Marina, her husband and four children left Afghanistan approximately five years ago because of ongoing insecurity and conflict. The journey was especially difficult for Marina’s husband who has a physical disability which came about because of a bomb blast injury. When the family neared Iran’s border with Turkey, the smugglers decided to split them up because of his limited mobility. He was placed in a car, while Marina and the children were made to walk – eventually apprehended by border police in Turkey and deported to Afghanistan.

Marina had no news of her husband’s whereabouts and was left as a single mother for three children, while pregnant with her fourth. “I had all the responsibility for the children, so I just couldn’t think about my husband. The children were young and didn’t understand. The pressure fell on me.”

After about 18 months, Marina received word that her husband had made it to Germany, so she and the children again used smugglers to get them to Europe. She sold the family home to raise the necessary funds.

As a single mother, the journey back to Turkey and eventually to Greece was a terrifying one. The smugglers were often aggressive and would ‘threaten the children to not make noise.’ Marina’s eldest child Omid tried to help her look after his younger siblings, but he was very stressed out. “(Omid) used to cry secretly because he didn’t want me knowing,” recalls Marina. After the boat journey from Turkey to Greece, the youngest child, Ali Jan, was so upset that his hair fell out in patches.

Marina tried to calm her children during the trip by telling them they would see their father soon.

The stress of their journey from Afghanistan still lingers, exacerbated by living in limbo in Greece for nearly a year. She and the children have been receiving counseling.

Marina finally feels like she can be happy and she is looking forward to her husband being involved in child care. “I want to share responsibility for their care with my husband.”

COMPLICATED SYSTEM

Sadly, there are also those whose cases for family reunification are not so simple, requiring added navigation of the complex reunification system.
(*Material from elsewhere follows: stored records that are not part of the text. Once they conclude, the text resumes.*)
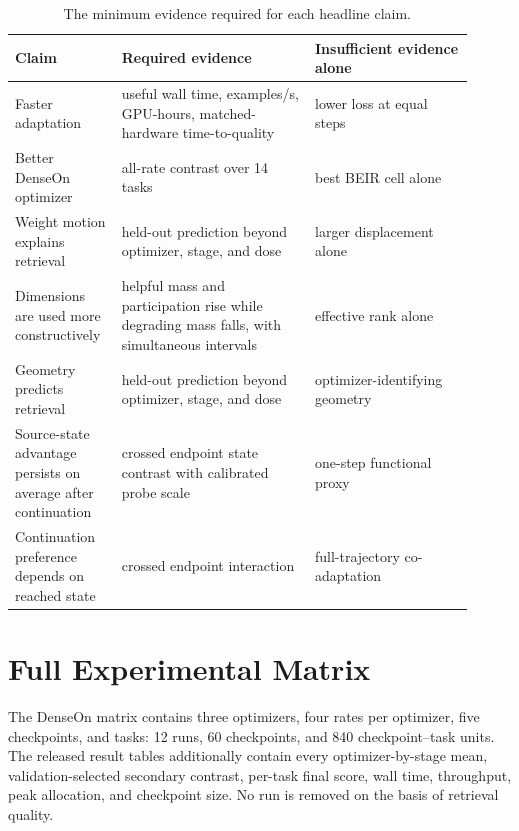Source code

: \documentclass[11pt]{article}
\begin{document}
\begin{table}[t]
\centering
\small
\begin{tabular}{p{0.20\linewidth}p{0.39\linewidth}p{0.32\linewidth}}
\toprule
Claim & Required evidence & Insufficient evidence alone \\
\midrule
Faster adaptation & useful wall time, examples/s, GPU-hours, matched-hardware time-to-quality & lower loss at equal steps \\
Better DenseOn optimizer & all-rate contrast over 14 tasks & best BEIR cell alone \\
Weight motion explains retrieval & held-out prediction beyond optimizer, stage, and dose & larger displacement alone \\
Dimensions are used more constructively & helpful mass and participation rise while degrading mass falls, with simultaneous intervals & effective rank alone \\
Geometry predicts retrieval & held-out prediction beyond optimizer, stage, and dose & optimizer-identifying geometry \\
Source-state advantage persists on average after continuation & crossed endpoint state contrast with calibrated probe scale & one-step functional proxy \\
Continuation preference depends on reached state & crossed endpoint interaction & full-trajectory co-adaptation \\
\bottomrule
\end{tabular}
\caption{The minimum evidence required for each headline claim.}
\label{tab:claim-firewall}
\end{table}

\section{Full Experimental Matrix}

The DenseOn matrix contains three optimizers, four rates per optimizer, five
checkpoints, and \NumBEIRTasks{} tasks: 12 runs, 60 checkpoints, and 840 checkpoint--task units.
The released result tables additionally contain every optimizer-by-stage mean, validation-selected
secondary contrast, per-task final score, wall time, throughput, peak allocation, and checkpoint
size. No run is removed on the basis of retrieval quality.
\end{document}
These are people like Raheela Zafiri and her three children, asylum seekers from Afghanistan, who cannot start the reunification process until Raheela’s husband has his own status clarified in the Netherlands. He had claimed asylum in Germany, but then moved to the Netherlands before the process was complete, leaving his current status very much up in the air. This only extends the amount of time Raheela and the children will be stuck in Greece and they are already struggling with depression and anxiety.
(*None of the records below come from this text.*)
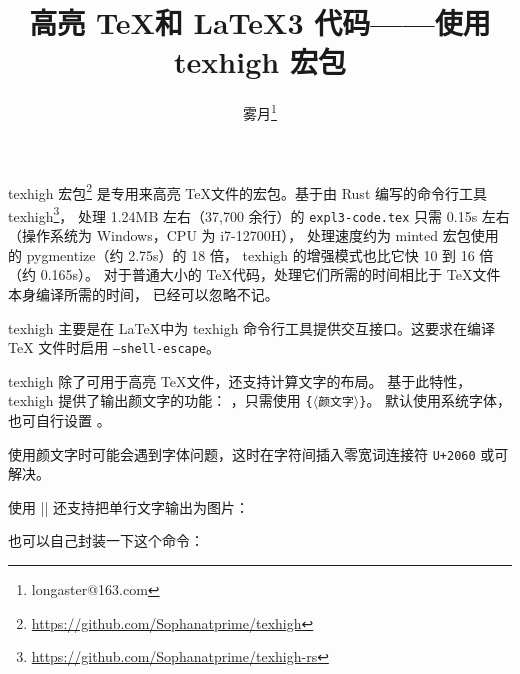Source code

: \documentclass[zihao=-4,fontset=fandol]{ctexart}
\begin{document}
\title{高亮 \TeX 和 \LaTeX3 代码——使用\textsf{texhigh} 宏包}
\author{雾月\thanks{longaster@163.com}}
\maketitle

\textsf{texhigh} 宏包\footnote{\url{https://github.com/Sophanatprime/texhigh}}%
是专用来高亮 \TeX 文件的宏包。基于由 Rust 编写的命令行工具
texhigh\footnote{\url{https://github.com/Sophanatprime/texhigh-rs}}，
处理 1.24MB 左右（37,700 余行）的 \texttt{expl3-code.tex} 只需 0.15s 左右
（操作系统为 Windows，CPU 为 i7-12700H），
处理速度约为 \textsf{minted} 宏包使用的 pygmentize（约 2.75s）的 18 倍，
texhigh 的增强模式也比它快 10 到 16 倍（约 0.165s）。
对于普通大小的 \TeX 代码，处理它们所需的时间相比于 \TeX 文件本身编译所需的时间，
已经可以忽略不记。

\textsf{texhigh} 主要是在 \LaTeX 中为 texhigh 命令行工具提供交互接口。这要求在编译 \TeX
文件时启用 \texttt{--shell-escape}。

texhigh 除了可用于高亮 \TeX 文件，还支持计算文字的布局。
基于此特性，\textsf{texhigh} 提供了输出颜文字的功能：
 ，只需使用 \texhighverb{\kaomoji}\texttt\{\ensuremath{\langle}\verb|颜文字|\ensuremath{\rangle}\texttt\}。
默认使用系统字体，也可自行设置 。

\quad
{}\quad
{}\quad
{}\quad
{}

使用颜文字时可能会遇到字体问题，这时在字符间插入零宽词连接符 \texttt{U+2060} 或可解决。

使用 \texhighverb|\kaomoji*| 还支持把单行文字输出为图片：
\begin{examcode}[texhigh options={
  char-category*={emoji}{[\p{Emoji}--\p{ASCII}]}{\mbox{\emojifont #1}} %
}]{}

\end{examcode}

也可以自己封装一下这个命令：
\end{document}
They have been in Greece for nearly a year, spending the past six months in a camp on the outskirts of Athens. Raheela speaks with her husband regularly on video chat, but the conversations are often difficult between the children and their father. “Every day Osra (eight-years-old) asks her father to do something to bring the family together, but he says there is nothing he can do. If it was up to me, I would leave this minute to go to Holland. Apart from that, I feel very stressed and I just think all the time about my family.”

 The family reunification process in the EU is bogged down under the strain of a growing caseload in Greece and other transit countries. The involvement of at least two EU member states also adds layers of bureaucracy and family reunification policies vary widely from one member state to another, slowing the application process down further.

Nevertheless, longer processing times will surely be accompanied by increasing levels of stress and mental health issues among women and children stuck in limbo. Member states should do everything in their power to alleviate procedural bottlenecks before there is a mental health crisis among stranded asylum seekers. Children in particular should be reunited with their families as soon as possible to ensure their safety and wellbeing.   

Rosa is unsettled by the departure of other refugees in the camp who have been approved for family reunification, while she and the children remain. “Friends and relatives are slowly leaving and I don’t want to be alone.” It is clear from her words and the expression on her face that Rosa may soon reach a breaking point. “We have no more patience,” she says. “We cannot take this much longer.”